— What this task involves —
From the listing below, return every line with the string "assets" in it.

— Source information —
++++

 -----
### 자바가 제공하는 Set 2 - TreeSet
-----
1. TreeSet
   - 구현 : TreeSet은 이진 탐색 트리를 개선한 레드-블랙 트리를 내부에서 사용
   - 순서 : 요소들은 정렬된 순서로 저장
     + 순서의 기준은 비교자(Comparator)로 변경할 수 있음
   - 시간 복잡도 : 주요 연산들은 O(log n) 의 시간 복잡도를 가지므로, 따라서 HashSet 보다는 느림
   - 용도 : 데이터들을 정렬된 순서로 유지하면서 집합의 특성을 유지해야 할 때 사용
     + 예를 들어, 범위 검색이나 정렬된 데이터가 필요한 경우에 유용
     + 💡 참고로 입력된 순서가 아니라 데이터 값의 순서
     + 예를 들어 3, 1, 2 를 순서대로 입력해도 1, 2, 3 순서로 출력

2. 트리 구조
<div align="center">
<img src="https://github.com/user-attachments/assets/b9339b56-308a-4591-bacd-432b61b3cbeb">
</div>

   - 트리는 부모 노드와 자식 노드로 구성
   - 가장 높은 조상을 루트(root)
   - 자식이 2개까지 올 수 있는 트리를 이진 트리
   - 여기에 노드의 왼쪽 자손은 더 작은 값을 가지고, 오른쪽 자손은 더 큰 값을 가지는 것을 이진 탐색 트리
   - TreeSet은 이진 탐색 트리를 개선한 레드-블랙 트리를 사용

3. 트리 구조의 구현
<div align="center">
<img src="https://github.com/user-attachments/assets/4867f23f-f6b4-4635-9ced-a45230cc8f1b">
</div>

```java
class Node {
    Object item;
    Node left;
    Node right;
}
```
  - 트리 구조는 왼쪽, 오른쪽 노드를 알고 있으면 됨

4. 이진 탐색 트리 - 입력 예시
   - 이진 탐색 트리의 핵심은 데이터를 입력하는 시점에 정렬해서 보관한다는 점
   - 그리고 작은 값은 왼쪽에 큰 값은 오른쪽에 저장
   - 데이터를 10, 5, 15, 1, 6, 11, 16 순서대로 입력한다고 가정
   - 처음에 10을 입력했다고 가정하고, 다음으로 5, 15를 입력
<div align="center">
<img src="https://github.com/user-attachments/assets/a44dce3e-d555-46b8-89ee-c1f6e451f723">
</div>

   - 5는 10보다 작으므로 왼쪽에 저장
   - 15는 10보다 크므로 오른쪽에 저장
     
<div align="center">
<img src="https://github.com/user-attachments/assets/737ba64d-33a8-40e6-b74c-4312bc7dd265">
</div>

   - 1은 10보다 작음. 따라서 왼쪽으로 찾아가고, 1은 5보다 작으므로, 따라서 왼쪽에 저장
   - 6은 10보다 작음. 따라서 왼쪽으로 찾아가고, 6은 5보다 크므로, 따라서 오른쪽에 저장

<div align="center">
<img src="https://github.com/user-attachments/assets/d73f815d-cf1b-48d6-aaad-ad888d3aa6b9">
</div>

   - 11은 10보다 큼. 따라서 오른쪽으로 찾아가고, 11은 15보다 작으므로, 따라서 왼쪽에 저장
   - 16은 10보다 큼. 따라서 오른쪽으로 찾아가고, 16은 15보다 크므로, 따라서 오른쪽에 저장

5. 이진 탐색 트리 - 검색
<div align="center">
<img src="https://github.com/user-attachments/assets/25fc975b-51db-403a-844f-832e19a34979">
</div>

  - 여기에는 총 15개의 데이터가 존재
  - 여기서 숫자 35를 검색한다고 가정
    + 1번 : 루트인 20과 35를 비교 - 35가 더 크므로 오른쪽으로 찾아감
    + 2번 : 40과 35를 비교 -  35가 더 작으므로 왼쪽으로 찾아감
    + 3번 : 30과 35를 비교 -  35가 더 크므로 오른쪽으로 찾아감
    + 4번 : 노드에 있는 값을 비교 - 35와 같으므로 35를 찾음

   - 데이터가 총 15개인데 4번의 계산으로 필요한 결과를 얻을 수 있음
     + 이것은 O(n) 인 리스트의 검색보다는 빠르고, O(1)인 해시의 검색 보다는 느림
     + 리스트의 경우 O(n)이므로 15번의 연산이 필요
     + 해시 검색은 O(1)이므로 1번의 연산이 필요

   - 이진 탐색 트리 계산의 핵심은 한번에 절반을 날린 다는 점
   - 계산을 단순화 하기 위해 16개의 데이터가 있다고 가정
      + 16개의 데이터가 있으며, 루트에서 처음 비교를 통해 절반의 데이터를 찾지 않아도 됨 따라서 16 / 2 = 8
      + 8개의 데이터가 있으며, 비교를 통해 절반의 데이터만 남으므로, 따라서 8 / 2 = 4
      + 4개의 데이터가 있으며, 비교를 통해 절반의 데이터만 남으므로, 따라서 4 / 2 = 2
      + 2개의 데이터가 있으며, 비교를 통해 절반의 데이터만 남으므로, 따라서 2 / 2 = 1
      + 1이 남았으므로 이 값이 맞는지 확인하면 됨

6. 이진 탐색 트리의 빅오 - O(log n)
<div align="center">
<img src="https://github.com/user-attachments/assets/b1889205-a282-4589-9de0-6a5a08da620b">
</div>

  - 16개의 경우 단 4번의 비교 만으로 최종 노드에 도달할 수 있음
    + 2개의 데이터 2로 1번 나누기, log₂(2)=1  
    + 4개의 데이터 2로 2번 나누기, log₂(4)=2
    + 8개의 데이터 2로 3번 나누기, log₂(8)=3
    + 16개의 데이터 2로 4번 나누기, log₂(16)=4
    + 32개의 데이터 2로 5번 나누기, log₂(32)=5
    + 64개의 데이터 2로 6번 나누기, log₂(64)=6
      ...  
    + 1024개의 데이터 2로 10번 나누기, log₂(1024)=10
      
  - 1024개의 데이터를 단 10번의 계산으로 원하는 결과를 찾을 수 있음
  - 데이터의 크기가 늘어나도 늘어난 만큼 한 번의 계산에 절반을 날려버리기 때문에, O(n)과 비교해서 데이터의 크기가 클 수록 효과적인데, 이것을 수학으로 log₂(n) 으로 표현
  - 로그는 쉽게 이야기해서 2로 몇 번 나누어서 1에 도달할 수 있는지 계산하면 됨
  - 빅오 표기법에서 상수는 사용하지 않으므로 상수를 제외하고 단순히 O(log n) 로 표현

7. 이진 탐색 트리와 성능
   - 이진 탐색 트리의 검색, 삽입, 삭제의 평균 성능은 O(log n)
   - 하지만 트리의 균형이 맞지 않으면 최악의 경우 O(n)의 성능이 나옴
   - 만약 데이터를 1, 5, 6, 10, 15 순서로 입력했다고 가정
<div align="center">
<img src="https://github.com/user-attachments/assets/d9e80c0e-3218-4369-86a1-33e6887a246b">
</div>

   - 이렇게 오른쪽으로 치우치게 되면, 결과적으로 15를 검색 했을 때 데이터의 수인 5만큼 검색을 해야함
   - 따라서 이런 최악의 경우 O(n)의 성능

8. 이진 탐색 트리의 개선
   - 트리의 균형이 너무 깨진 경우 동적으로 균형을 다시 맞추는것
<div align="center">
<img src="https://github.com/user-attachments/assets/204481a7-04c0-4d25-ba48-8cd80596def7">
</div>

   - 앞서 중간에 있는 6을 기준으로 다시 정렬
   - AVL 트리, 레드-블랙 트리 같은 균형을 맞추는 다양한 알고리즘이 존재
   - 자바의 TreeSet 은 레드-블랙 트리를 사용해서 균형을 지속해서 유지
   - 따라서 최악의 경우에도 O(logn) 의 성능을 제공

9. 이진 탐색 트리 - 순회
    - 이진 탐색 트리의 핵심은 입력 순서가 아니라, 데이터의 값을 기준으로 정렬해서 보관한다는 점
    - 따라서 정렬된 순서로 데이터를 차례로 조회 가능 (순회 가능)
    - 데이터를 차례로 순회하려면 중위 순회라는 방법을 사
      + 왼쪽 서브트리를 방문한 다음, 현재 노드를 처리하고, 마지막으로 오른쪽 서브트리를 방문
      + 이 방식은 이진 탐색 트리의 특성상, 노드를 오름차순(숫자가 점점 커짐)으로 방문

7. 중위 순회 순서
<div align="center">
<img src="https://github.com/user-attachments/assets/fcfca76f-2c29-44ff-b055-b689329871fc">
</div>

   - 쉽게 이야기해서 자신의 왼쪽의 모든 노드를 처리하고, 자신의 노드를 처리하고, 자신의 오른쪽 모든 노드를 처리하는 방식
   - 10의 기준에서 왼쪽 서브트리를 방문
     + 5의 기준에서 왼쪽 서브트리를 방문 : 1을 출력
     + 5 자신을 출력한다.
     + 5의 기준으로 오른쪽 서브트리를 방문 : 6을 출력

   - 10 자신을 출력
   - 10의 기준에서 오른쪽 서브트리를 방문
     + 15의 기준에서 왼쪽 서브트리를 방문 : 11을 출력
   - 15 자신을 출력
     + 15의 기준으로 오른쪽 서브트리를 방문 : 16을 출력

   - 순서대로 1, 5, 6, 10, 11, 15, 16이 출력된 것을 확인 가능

++++

— Written response —
<img src="https://github.com/user-attachments/assets/b9339b56-308a-4591-bacd-432b61b3cbeb">
<img src="https://github.com/user-attachments/assets/4867f23f-f6b4-4635-9ced-a45230cc8f1b">
<img src="https://github.com/user-attachments/assets/a44dce3e-d555-46b8-89ee-c1f6e451f723">
<img src="https://github.com/user-attachments/assets/737ba64d-33a8-40e6-b74c-4312bc7dd265">
<img src="https://github.com/user-attachments/assets/d73f815d-cf1b-48d6-aaad-ad888d3aa6b9">
<img src="https://github.com/user-attachments/assets/25fc975b-51db-403a-844f-832e19a34979">
<img src="https://github.com/user-attachments/assets/b1889205-a282-4589-9de0-6a5a08da620b">
<img src="https://github.com/user-attachments/assets/d9e80c0e-3218-4369-86a1-33e6887a246b">
<img src="https://github.com/user-attachments/assets/204481a7-04c0-4d25-ba48-8cd80596def7">
<img src="https://github.com/user-attachments/assets/fcfca76f-2c29-44ff-b055-b689329871fc">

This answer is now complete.